Nel 1905, si sa, furono i marinai della Corazzata Potiomkin a cannoneggiarla, in rivolta contro le truppe zariste; se non altro servì a ispirare il capolavoro di Sergej Eisenstein.

Il titolo del Corriere della Sera «Odessa espugnata» non è il sogno di Putin per domani: è del 17 ottobre 1941, quando la città fu occupata dalle truppe romene dopo un assedio di oltre due mesi: la settimana dopo 35 mila abitanti furono assassinati.

L’ultimo massacro è recente: nel 2014, ci furono sanguinosi scontri tra filoeuropei e filorussi con ampio scambio di bombe molotov; ebbero la peggio i filorussi, ne morirono 42 nell'incendio della Casa dei sindacati.
Putin, e non è l’unico, che accusa Odessa di essere una città nazista. Questa pessima fama nasce da un equivoco e dall’ignoranza di chi non sa leggere. Tutta colpa di Frederick Forsyth, che nel 1972 ha scritto il romanzo Dossier Odessa. Chi si è limitato (come Putin?) a leggere solo il risvolto o la quarta di copertina con il riassunto della trama può averne tratto l’erronea conclusione che Odessa fosse il centro di una rete di ex gerarchi e criminali nazisti organizzata per facilitare la fuga verso ospitali Paesi del Sud America.
In realtà Eichmann, Mengele e compagnia brutta usarono la “via dei monasteri”, passando di convento in convento attraverso la Svizzera e l’Italia, per imbarcarsi di solito a Genova, muniti di adeguati documenti falsi.

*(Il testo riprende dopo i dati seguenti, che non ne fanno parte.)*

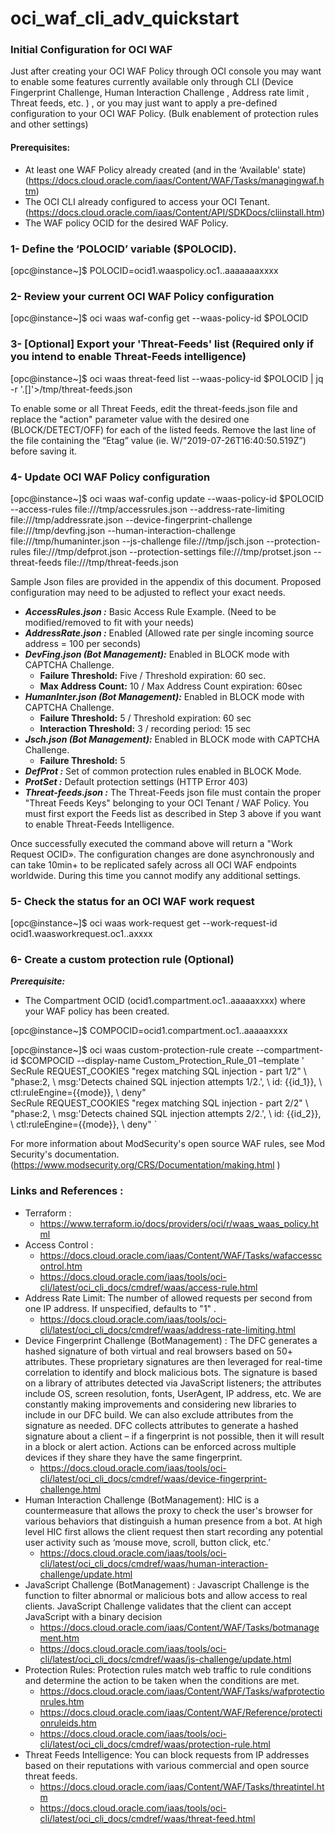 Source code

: # oci_waf_cli_adv_quickstart

### Initial Configuration for OCI WAF
Just after creating your OCI WAF Policy through OCI console you may want to enable some features currently available only through CLI (Device Fingerprint Challenge, Human Interaction Challenge , Address rate limit , Threat feeds, etc. ) ,  or you may just want to apply a pre-defined configuration to your OCI WAF Policy. (Bulk enablement of protection rules and other settings)   

#### Prerequisites:
- At least one WAF Policy already created (and in the ‘Available' state)  (https://docs.cloud.oracle.com/iaas/Content/WAF/Tasks/managingwaf.htm)
- The OCI CLI already configured to access your OCI Tenant. (https://docs.cloud.oracle.com/iaas/Content/API/SDKDocs/cliinstall.htm) 
- The WAF policy OCID for the desired WAF Policy. 

### 1-    Define the ‘POLOCID’ variable ($POLOCID).

[opc@instance~]$ POLOCID=ocid1.waaspolicy.oc1..aaaaaaaxxxx

### 2-    Review your current OCI WAF Policy configuration

[opc@instance~]$ oci waas waf-config get --waas-policy-id $POLOCID

### 3-   [Optional] Export your 'Threat-Feeds' list (Required only if you intend to enable Threat-Feeds intelligence)
 
[opc@instance~]$ oci waas threat-feed list --waas-policy-id $POLOCID | jq -r '.[]'>/tmp/threat-feeds.json

To enable some or all Threat Feeds, edit the threat-feeds.json file and replace the "action" parameter value with the desired one (BLOCK/DETECT/OFF) for each of the listed feeds.
Remove the last line of the file containing the “Etag” value (ie. W/"2019-07-26T16:40:50.519Z”) before saving it.     

### 4-   Update OCI WAF Policy configuration

[opc@instance~]$ oci waas waf-config update --waas-policy-id $POLOCID --access-rules file:///tmp/accessrules.json --address-rate-limiting file:///tmp/addressrate.json --device-fingerprint-challenge file:///tmp/devfing.json --human-interaction-challenge file:///tmp/humaninter.json --js-challenge file:///tmp/jsch.json --protection-rules file:///tmp/defprot.json --protection-settings file:///tmp/protset.json --threat-feeds file:///tmp/threat-feeds.json


Sample Json files are provided in the appendix of this document. Proposed configuration may need to be adjusted to reflect your exact needs. 

- ***AccessRules.json :*** Basic Access Rule Example. (Need to be modified/removed to fit with your needs)
- ***AddressRate.json :*** Enabled (Allowed rate per single incoming source address = 100 per seconds)  
- ***DevFing.json (Bot Management):*** Enabled in BLOCK mode with CAPTCHA Challenge. 
  - ****Failure Threshold:**** Five / Threshold expiration: 60 sec. 
  - ****Max Address Count:**** 10 / Max Address Count expiration: 60sec
- ***HumanInter.json (Bot Management):***  Enabled in BLOCK mode with CAPTCHA Challenge. 
  - ****Failure Threshold:**** 5 / Threshold expiration: 60 sec 
  - ****Interaction Threshold:**** 3 / recording period: 15 sec
- ***Jsch.json (Bot Management):*** Enabled in BLOCK mode with CAPTCHA Challenge. 
  - ****Failure Threshold:**** 5
- ***DefProt :*** Set of common protection rules enabled in BLOCK Mode.  
- ***ProtSet :*** Default protection settings (HTTP Error 403)
- ***Threat-feeds.json :*** The Threat-Feeds json file must contain the proper "Threat Feeds Keys" belonging to your OCI Tenant / WAF Policy.   You must first export the Feeds list as described in Step 3 above if you want to enable Threat-Feeds Intelligence. 

Once successfully executed the command above will return a "Work Request OCID».
The configuration changes are done asynchronously and can take 10min+ to be replicated safely across all OCI WAF endpoints worldwide. During this time you cannot modify any additional settings.  

### 5-    Check the status for an OCI WAF work request

[opc@instance~]$ oci waas work-request get --work-request-id ocid1.waasworkrequest.oc1..axxxx


### 6-    Create a custom protection rule (Optional) 

***Prerequisite:*** 
- The Compartment OCID (ocid1.compartment.oc1..aaaaaxxxx) where your WAF policy has been created.    

[opc@instance~]$ COMPOCID=ocid1.compartment.oc1..aaaaaxxxx

[opc@instance~]$ oci waas custom-protection-rule create --compartment-id $COMPOCID --display-name Custom_Protection_Rule_01 –template '   SecRule REQUEST_COOKIES "regex matching SQL injection - part 1/2" \           "phase:2,
                                                 \           msg:'Detects chained SQL injection attempts 1/2.',
												 \           id: {{id_1}},
												 \           ctl:ruleEngine={{mode}},
												 \           deny"   
	SecRule REQUEST_COOKIES "regex matching SQL injection - part 2/2" \           "phase:2,
	\           msg:'Detects chained SQL injection attempts 2/2.',
	\           id: {{id_2}},
	\           ctl:ruleEngine={{mode}},
	\           deny"   `


For more information about ModSecurity's open source WAF rules, see Mod Security's documentation.  (https://www.modsecurity.org/CRS/Documentation/making.html ) 

### Links and References : 

- Terraform : 
  - https://www.terraform.io/docs/providers/oci/r/waas_waas_policy.html
- Access Control : 
  - https://docs.cloud.oracle.com/iaas/Content/WAF/Tasks/wafaccesscontrol.htm
  - https://docs.cloud.oracle.com/iaas/tools/oci-cli/latest/oci_cli_docs/cmdref/waas/access-rule.html
- Address Rate Limit:
  The number of allowed requests per second from one IP address. If unspecified, defaults to "1" .
  - https://docs.cloud.oracle.com/iaas/tools/oci-cli/latest/oci_cli_docs/cmdref/waas/address-rate-limiting.html
- Device Fingerprint Challenge (BotManagement) : 
The DFC generates a hashed signature of both virtual and real browsers based on 50+ attributes. These proprietary signatures are then leveraged for real-time correlation to identify and block malicious bots.
The signature is based on a library of attributes detected via JavaScript listeners; the attributes include OS, screen resolution, fonts, UserAgent, IP address, etc. We are constantly making improvements and considering new libraries to include in our DFC build. We can also exclude attributes from the signature as needed.
DFC collects attributes to generate a hashed signature about a client – if a fingerprint is not possible, then it will result in a block or alert action. Actions can be enforced across multiple devices if they share they have the same fingerprint.
  - https://docs.cloud.oracle.com/iaas/tools/oci-cli/latest/oci_cli_docs/cmdref/waas/device-fingerprint-challenge.html
- Human Interaction Challenge (BotManagement): 
  HIC is a countermeasure that allows the proxy to check the user's browser for various behaviors that distinguish a human presence from a bot.
  At high level HIC first allows the client request then start recording any potential user activity such as ‘mouse move, scroll, button click, etc.’ 
  - https://docs.cloud.oracle.com/iaas/tools/oci-cli/latest/oci_cli_docs/cmdref/waas/human-interaction-challenge/update.html
- JavaScript Challenge  (BotManagement) : 
  Javascript Challenge is the function to filter abnormal or malicious bots and allow access to real clients. JavaScript Challenge validates that the client can accept JavaScript with a binary decision
  - https://docs.cloud.oracle.com/iaas/Content/WAF/Tasks/botmanagement.htm
  - https://docs.cloud.oracle.com/iaas/tools/oci-cli/latest/oci_cli_docs/cmdref/waas/js-challenge/update.html
- Protection Rules: 
  Protection rules match web traffic to rule conditions and determine the action to be taken when the conditions are met.
    - https://docs.cloud.oracle.com/iaas/Content/WAF/Tasks/wafprotectionrules.htm
    - https://docs.cloud.oracle.com/iaas/Content/WAF/Reference/protectionruleids.htm
    - https://docs.cloud.oracle.com/iaas/tools/oci-cli/latest/oci_cli_docs/cmdref/waas/protection-rule.html
- Threat Feeds Intelligence: 
  You can block requests from IP addresses based on their reputations with various commercial and open source threat feeds.
  - https://docs.cloud.oracle.com/iaas/Content/WAF/Tasks/threatintel.htm
  - https://docs.cloud.oracle.com/iaas/tools/oci-cli/latest/oci_cli_docs/cmdref/waas/threat-feed.html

Odessa non c’entra per nulla. Perché l’Odessa del romanzo, non è la città, ma un acronimo.
Qualcuno si chiederà: acro… che? L’acronimo è una parola formata dalle iniziali delle parole di una frase. Esempio: la misteriosa squadra di calcio Spal di Ferrara altri non è che una Società Polisportiva Ars et Labor; mentre la Fiat non è un omaggio al latino ma, banalmente, la Fabbrica Italiana Automobili Torino. E Odessa, dunque, è l’acronimo ovviamente in tedesco di «Organisation Der Ehemaligen SS-Angehörigen» (Organizzazione degli ex membri delle SS).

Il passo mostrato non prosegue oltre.